Solchen Warnungen zum Trotz gelang es Foscari überraschend, den Favoriten Pietro Loredan auszustechen. Das war der Beginn einer folgenreichen Feindschaft zwischen den Clans der Foscari und der Loredan, die zu den ältesten und größten Familien der Stadt gehörten und berühmte Seehelden hervorgebracht hatten. Als Francesco Foscari am 15. April 1423 zum 65. Dogen der Markusrepublik gewählt wurde, war er erst fünfzig Jahre alt, zum zweiten Mal reich verheiratet und Vater von fünf Söhnen und vier Töchtern. Das Durchschnittsalter der Dogen bei ihrem Amtsantritt betrug 72 Jahre.
Francesco Foscari hatte sich nie, wie es sich für einen venezianischen Patrizier gehörte, als Kaufmann im Seehandel bewiesen, sondern immer nur an seiner politischen Karriere gearbeitet. Sein Aufstieg war rasant: Als brillanter und charismatischer Redner, ehrgeizig und gut vernetzt, war er bereits mit vierzig Prokurator von San Marco. Die Prokuratoren waren die höchsten Würdenträger nach dem Dogen und außer ihm die einzigen, die auf Lebenszeit eingesetzt waren. Im Regelfall wurden deshalb auch für diese Positionen betagte Männer gewählt, deren Amtszeit aus Altersgründen absehbar war. Alle anderen Regierungsstellen wurden nach einem Rotationsverfahren besetzt, eine der wichtigsten Maßnahmen, um die Einflussnahme Einzelner zu begrenzen.

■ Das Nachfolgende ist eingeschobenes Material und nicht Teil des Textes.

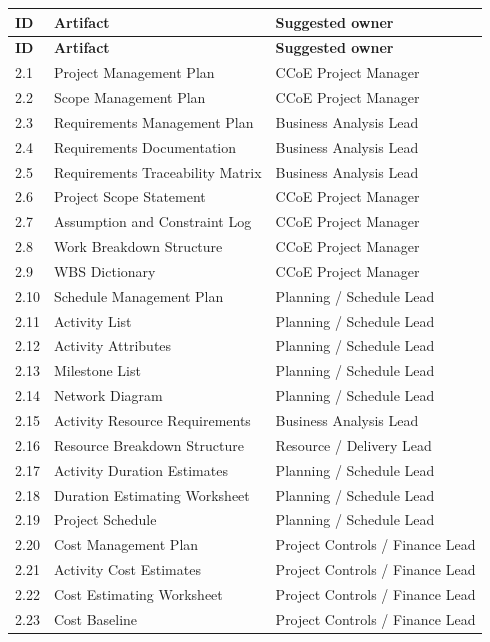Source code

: \documentclass[10pt,letterpaper]{article}
\begin{document}
\begingroup\footnotesize\begin{longtable}{@{}p{.65in}p{2.95in}p{2.35in}@{}}\toprule\textbf{ID} & \textbf{Artifact} & \textbf{Suggested owner}\\\midrule\endfirsthead\toprule\textbf{ID} & \textbf{Artifact} & \textbf{Suggested owner}\\\midrule\endhead
2.1 & Project Management Plan & CCoE Project Manager\\
2.2 & Scope Management Plan & CCoE Project Manager\\
2.3 & Requirements Management Plan & Business Analysis Lead\\
2.4 & Requirements Documentation & Business Analysis Lead\\
2.5 & Requirements Traceability Matrix & Business Analysis Lead\\
2.6 & Project Scope Statement & CCoE Project Manager\\
2.7 & Assumption and Constraint Log & CCoE Project Manager\\
2.8 & Work Breakdown Structure & CCoE Project Manager\\
2.9 & WBS Dictionary & CCoE Project Manager\\
2.10 & Schedule Management Plan & Planning / Schedule Lead\\
2.11 & Activity List & Planning / Schedule Lead\\
2.12 & Activity Attributes & Planning / Schedule Lead\\
2.13 & Milestone List & Planning / Schedule Lead\\
2.14 & Network Diagram & Planning / Schedule Lead\\
2.15 & Activity Resource Requirements & Business Analysis Lead\\
2.16 & Resource Breakdown Structure & Resource / Delivery Lead\\
2.17 & Activity Duration Estimates & Planning / Schedule Lead\\
2.18 & Duration Estimating Worksheet & Planning / Schedule Lead\\
2.19 & Project Schedule & Planning / Schedule Lead\\
2.20 & Cost Management Plan & Project Controls / Finance Lead\\
2.21 & Activity Cost Estimates & Project Controls / Finance Lead\\
2.22 & Cost Estimating Worksheet & Project Controls / Finance Lead\\
2.23 & Cost Baseline & Project Controls / Finance Lead\\

\end{longtable}
\end{document}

Wie sein Vorgänger Tommaso Mocenigo prophezeit hatte, folgte dem Amtsantritt Francesco Foscaris ein dreißigjähriger, kostspieliger Eroberungskrieg auf dem italienischen Festland. Am Ende aber reichte das Staatsgebiet Venedigs bis vor die Tore Mailands und umfasste das ganze östliche Oberitalien. Es wurde zu Land und zu Wasser gekämpft, auf dem Po, dem Gardasee und dem Tyrrhenischen Meer. Legendär wurde der Transport einer ganzen Flotte auf dem Landweg mitten im Winter 1438/39, die von Ochsen durch das Etschtal über die schneebedeckten Ausläufer des Monte Baldo gezogen und mit Seilen und Rampen zum Gardasee hinuntergelassen wurde. Die Kosten für die Söldnerheere waren für die Kriegsparteien immens. Ihre Führer, die condottieri, waren so hoch bezahlt wie moderne Fußballstars und wurden von ihren Auftraggebern hofiert, obwohl sie nebenbei ihre eigenen Strategien verfolgten und je nach persönlicher Interessenlage die Seiten wechselten. So kämpfte Francesco Sforza als Condottiere erst für Venedig gegen Mailand, dann aber gegen Venedig im Dienst des Herzogs Filippo Maria Visconti von Mailand und trat am Ende sogar dessen Nachfolge an.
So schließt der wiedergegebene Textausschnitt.